[What is required]:
Your answer should consist of the lines in the listing that hold "trNaturalTransformation".

[Data extracts]:
* * * * * * * * *
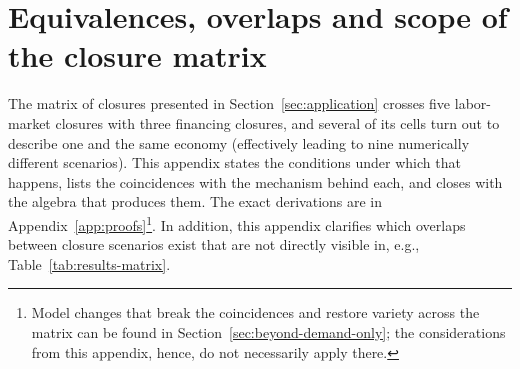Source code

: 
\section{Equivalences, overlaps and scope of the closure matrix}\label{app:equivalences}

\noindent
The matrix of closures presented in Section~\ref{sec:application} crosses five
labor-market closures with three financing closures, and several of its
cells turn out to describe one and the same economy (effectively leading to nine numerically different scenarios). This appendix states the
conditions under which that happens, lists the coincidences with the
mechanism behind each, and closes with the algebra that produces them. The
exact derivations are in Appendix~\ref{app:proofs}\footnote{Model changes that
break the coincidences and restore variety across the matrix can be found in
Section~\ref{sec:beyond-demand-only}; the considerations from this appendix,
hence, do not necessarily apply there.}. In addition, this appendix clarifies
which overlaps between closure scenarios exist that are not directly visible
in, e.g., Table~\ref{tab:results-matrix}.

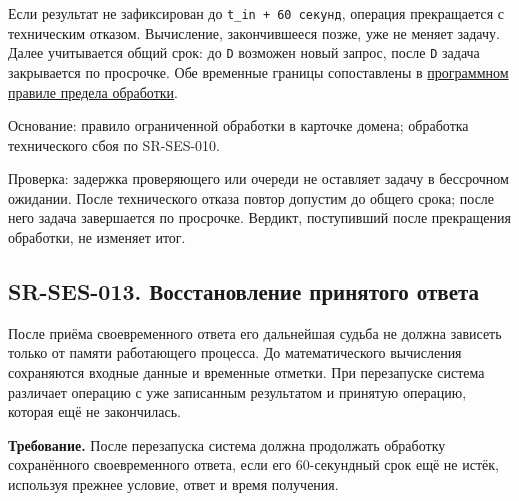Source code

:\documentclass[12pt,a4paper]{article}
\begin{document}
Если результат не зафиксирован до \texttt{t\_in\ +\ 60\ секунд}, операция прекращается с техническим отказом. Вычисление, закончившееся позже, уже не меняет задачу. Далее учитывается общий срок: до \texttt{D} возможен новый запрос, после \texttt{D} задача закрывается по просрочке. Обе временные границы сопоставлены в \href{../07_\%D0\%9F\%D1\%80\%D0\%BE\%D0\%B3\%D1\%80\%D0\%B0\%D0\%BC\%D0\%BC\%D0\%BD\%D1\%8B\%D0\%B5_\%D1\%82\%D1\%80\%D0\%B5\%D0\%B1\%D0\%BE\%D0\%B2\%D0\%B0\%D0\%BD\%D0\%B8\%D1\%8F/DOC-06.2_\%D0\%A1\%D0\%B5\%D1\%81\%D1\%81\%D0\%B8\%D0\%B8_\%D0\%B7\%D0\%B0\%D0\%B4\%D0\%B0\%D1\%87_\%D0\%B8_\%D0\%BF\%D0\%BB\%D0\%B0\%D0\%BD\%D0\%B8\%D1\%80\%D0\%BE\%D0\%B2\%D1\%89\%D0\%B8\%D0\%BA.pdf\#nameddest=swr-ses-020-\%D0\%BF\%D1\%80\%D0\%B5\%D0\%B4\%D0\%B5\%D0\%BB-\%D0\%BE\%D0\%B1\%D1\%80\%D0\%B0\%D0\%B1\%D0\%BE\%D1\%82\%D0\%BA\%D0\%B8}{программном правиле предела обработки}.

Основание: правило ограниченной обработки в карточке домена; обработка технического сбоя по SR-SES-010.

Проверка: задержка проверяющего или очереди не оставляет задачу в бессрочном ожидании. После технического отказа повтор допустим до общего срока; после него задача завершается по просрочке. Вердикт, поступивший после прекращения обработки, не изменяет итог.

\subsection{SR-SES-013. Восстановление принятого ответа}\label{sr-ses-013-ux432ux43eux441ux441ux442ux430ux43dux43eux432ux43bux435ux43dux438ux435-ux43fux440ux438ux43dux44fux442ux43eux433ux43e-ux43eux442ux432ux435ux442ux430}

\hypertarget{sr-ses-013-восстановление-принятого-ответа}{}

После приёма своевременного ответа его дальнейшая судьба не должна зависеть только от памяти работающего процесса. До математического вычисления сохраняются входные данные и временные отметки. При перезапуске система различает операцию с уже записанным результатом и принятую операцию, которая ещё не закончилась.

\textbf{Требование.} После перезапуска система должна продолжать обработку сохранённого своевременного ответа, если его 60-секундный срок ещё не истёк, используя прежнее условие, ответ и время получения.
\end{document}
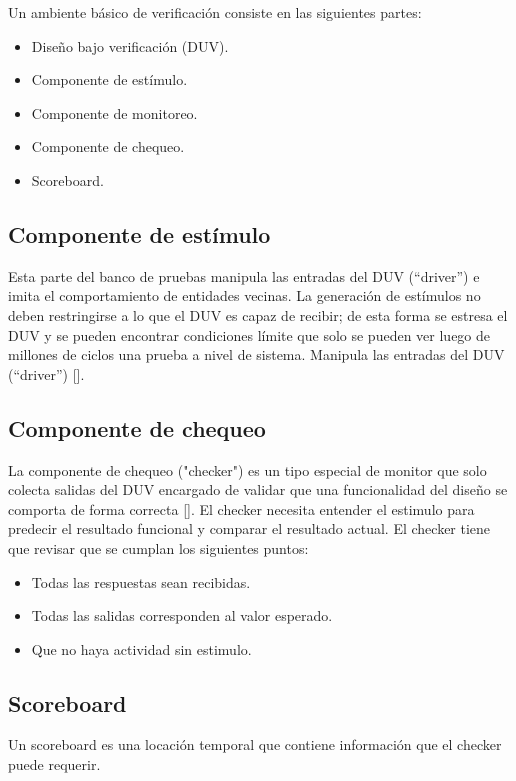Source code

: Un ambiente básico de verificación consiste en las siguientes partes:

\begin{itemize}
\item Diseño bajo verificación (DUV).
\item Componente de estímulo.
\item Componente de monitoreo.
\item Componente de chequeo.
\item Scoreboard.
\end{itemize}

\subsection{Componente de estímulo}

Esta parte del banco de pruebas manipula las entradas del DUV (“driver”) e imita el comportamiento de entidades vecinas.
La generación de estímulos no deben restringirse
a lo que el DUV es capaz de recibir; de esta forma se estresa el DUV y se pueden encontrar condiciones límite que solo se pueden ver luego de millones de ciclos una prueba a nivel de sistema. Manipula las entradas del DUV (“driver”) [\cite{Wile}].

\subsection{Componente de chequeo}

La componente  de chequeo ("checker") es un tipo especial de monitor que solo colecta salidas del DUV encargado de validar que una funcionalidad del diseño se comporta de forma correcta [\cite{Wile}].
El checker necesita entender el estimulo para predecir el resultado funcional y comparar el resultado actual.
El checker tiene que revisar que se cumplan los siguientes puntos:
\begin{itemize}
\item Todas las respuestas sean recibidas.
\item Todas las salidas corresponden al valor esperado.
\item Que no haya actividad sin estimulo.
\end{itemize}

\subsection{Scoreboard}

Un scoreboard es una locación temporal que contiene información que el checker puede requerir.


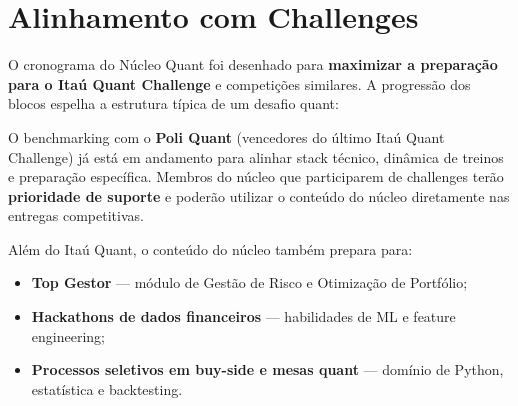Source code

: \documentclass[12pt,a4paper]{article}
\begin{document}
\section{Alinhamento com Challenges}

O cronograma do Núcleo Quant foi desenhado para \textbf{maximizar a preparação para o Itaú Quant Challenge} e competições similares. A progressão dos blocos espelha a estrutura típica de um desafio quant:

\begin{center}
\end{center}

\vspace{0.3cm}

O benchmarking com o \textbf{Poli Quant} (vencedores do último Itaú Quant Challenge) já está em andamento para alinhar stack técnico, dinâmica de treinos e preparação específica. Membros do núcleo que participarem de challenges terão \textbf{prioridade de suporte} e poderão utilizar o conteúdo do núcleo diretamente nas entregas competitivas.

Além do Itaú Quant, o conteúdo do núcleo também prepara para:
\begin{itemize}[leftmargin=*]
    \item \textbf{Top Gestor} — módulo de Gestão de Risco e Otimização de Portfólio;
    \item \textbf{Hackathons de dados financeiros} — habilidades de ML e feature engineering;
    \item \textbf{Processos seletivos em buy-side e mesas quant} — domínio de Python, estatística e backtesting.
\end{itemize}
\end{document}
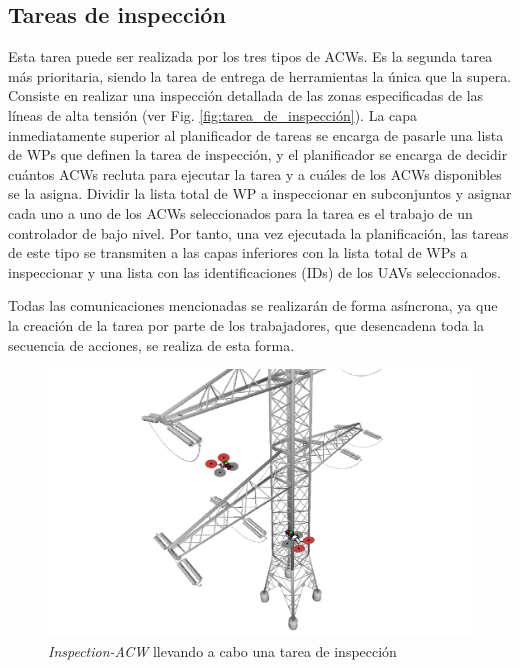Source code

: \documentclass[fontsize=11pt, English=false, Español=true, Myfinal=true, twoside, numbers=noenddot]{scrbook}
\begin{document}
{\subsection{Tareas de inspección}
\label{subsec:InspectionTasks}
Esta tarea puede ser realizada por los tres tipos de \glspl{ACW}. Es la segunda tarea más prioritaria, siendo la tarea de entrega de herramientas la única que la supera. Consiste en realizar una inspección detallada de las zonas especificadas de las líneas de alta tensión (ver Fig. \ref{fig:tarea_de_inspección}). La capa inmediatamente superior al planificador de tareas se encarga de pasarle una lista de \glspl{WP} que definen la tarea de inspección, y el planificador se encarga de decidir cuántos \glspl{ACW} recluta para ejecutar la tarea y a cuáles de los \glspl{ACW} disponibles se la asigna. Dividir la lista total de \gls{WP} a inspeccionar en subconjuntos y asignar cada uno a uno de los \glspl{ACW} seleccionados para la tarea es el trabajo de un controlador de bajo nivel. Por tanto, una vez ejecutada la planificación, las tareas de este tipo se transmiten a las capas inferiores con la lista total de \glspl{WP} a inspeccionar y una lista con las identificaciones (\glspl{ID}) de los \glspl{UAV} seleccionados.

Todas las comunicaciones mencionadas se realizarán de forma asíncrona, ya que la creación de la tarea por parte de los trabajadores, que desencadena toda la secuencia de acciones, se realiza de esta forma.

\begin{figure}[htbp]
    \centering
    \includegraphics[width=.75\linewidth]
    {ProblemFormulation/figures/inspection_task.pdf}
    \caption{\textit{Inspection-ACW} llevando a cabo una tarea de inspección}
    \label{fig:inspection_task}
\end{figure}

}
\end{document}
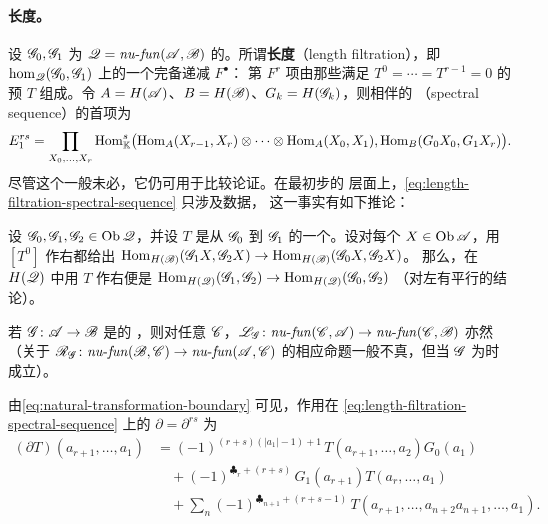 \paragraph{长度\trFiltration。}\label{sub:length-filtration}
设 $\scr{G}_0,\scr{G}_1$ 为 $\scr{Q}=\mathit{nu}\text{-}\mathit{fun}(\scr{A},\scr{B})$
的\trObject{}。所谓\textbf{长度\trFiltration}（length filtration），即
$\hom_{\scr{Q}}(\scr{G}_0,\scr{G}_1)$ 上的一个完备递减\trFiltration{} $F^{\bullet}$：
第 $F^r$ 项由那些满足 $T^0=\cdots=T^{r-1}=0$ 的预\trNaturalTransformation{} $T$
组成。令 $A=H(\scr{A})$、$B=H(\scr{B})$、$G_k=H(\scr{G}_k)$，则相伴的
\textbf{\trSpectralSequence}（spectral sequence）的首项为
\begin{equation}\label{eq:length-filtration-spectral-sequence}
E_1^{rs}=\prod_{X_0,\ldots,X_r}\Hom^{s}_{\mathbb{K}}\bigl(
  \Hom_{A}(X_{r-1},X_r)\otimes\cdots\otimes\Hom_{A}(X_0,X_1),
  \Hom_{B}(G_0X_0,G_1X_r)\bigr).
\end{equation}
尽管这个\trSpectralSequence{}一般未必\trConvergence，它仍可用于比较论证。在最初步的
层面上，\eqref{eq:length-filtration-spectral-sequence} 只涉及\trCohomology{}数据，
这一事实有如下推论：
\begin{lemma}\label{thm:right-composition-iso}
设 $\scr{G}_0,\scr{G}_1,\scr{G}_2\in\Ob\scr{Q}$，并设 $T$ 是从 $\scr{G}_0$ 到
$\scr{G}_1$ 的一个\trNaturalTransformation{}。设对每个 $X\in\Ob\scr{A}$，用 $[T^0]$
作右\trComposition{}都给出\trIsomorphism{}%
$\Hom_{H(\scr{B})}(\scr{G}_1X,\scr{G}_2X)\to\Hom_{H(\scr{B})}(\scr{G}_0X,\scr{G}_2X)$。
那么，在 $H(\scr{Q})$ 中用 $T$ 作右\trComposition{}便是\trIsomorphism{}%
$\Hom_{H(\scr{Q})}(\scr{G}_1,\scr{G}_2)\to\Hom_{H(\scr{Q})}(\scr{G}_0,\scr{G}_2)$
（对左\trComposition{}有平行的结论）。\noqed
\end{lemma}
\begin{lemma}\label{thm:left-composition-cff}
若 $\scr{G}\colon\scr{A}\to\scr{B}$ 是\trCohomology\trFullyFaithful{}的\trNonunital{} \trAFunctor，则对任意
$\scr{C}$，$\scr{L}_{\scr{G}}\colon\mathit{nu}\text{-}\mathit{fun}(\scr{C},\scr{A})
\to\mathit{nu}\text{-}\mathit{fun}(\scr{C},\scr{B})$ 亦然（关于
$\scr{R}_{\scr{G}}\colon\mathit{nu}\text{-}\mathit{fun}(\scr{B},\scr{C})
\to\mathit{nu}\text{-}\mathit{fun}(\scr{A},\scr{C})$ 的相应命题一般不真，但当
$\scr{G}$ 为\trQuasiisomorphism{}时成立）。\noqed
\end{lemma}
由\eqref{eq:natural-transformation-boundary} 可见，作用在
\eqref{eq:length-filtration-spectral-sequence} 上的\trDifferential{}%
$\partial=\partial^{rs}$ 为
\begin{equation*}
\begin{split}
(\partial T)(a_{r+1},\ldots,a_1)
&=(-1)^{(r+s)(|a_1|-1)+1}\,T(a_{r+1},\ldots,a_2)G_0(a_1)\\
&\quad+(-1)^{\clubsuit_r+(r+s)}\,G_1(a_{r+1})T(a_r,\ldots,a_1)\\
&\quad+\sum_{n}(-1)^{\clubsuit_{n+1}+(r+s-1)}\,
T(a_{r+1},\ldots,a_{n+2}a_{n+1},\ldots,a_1).
\end{split}
\end{equation*}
* * * * * * * * *
[Answer box]:
第 $F^r$ 项由那些满足 $T^0=\cdots=T^{r-1}=0$ 的预\trNaturalTransformation{} $T$
$\scr{G}_1$ 的一个\trNaturalTransformation{}。设对每个 $X\in\Ob\scr{A}$，用 $[T^0]$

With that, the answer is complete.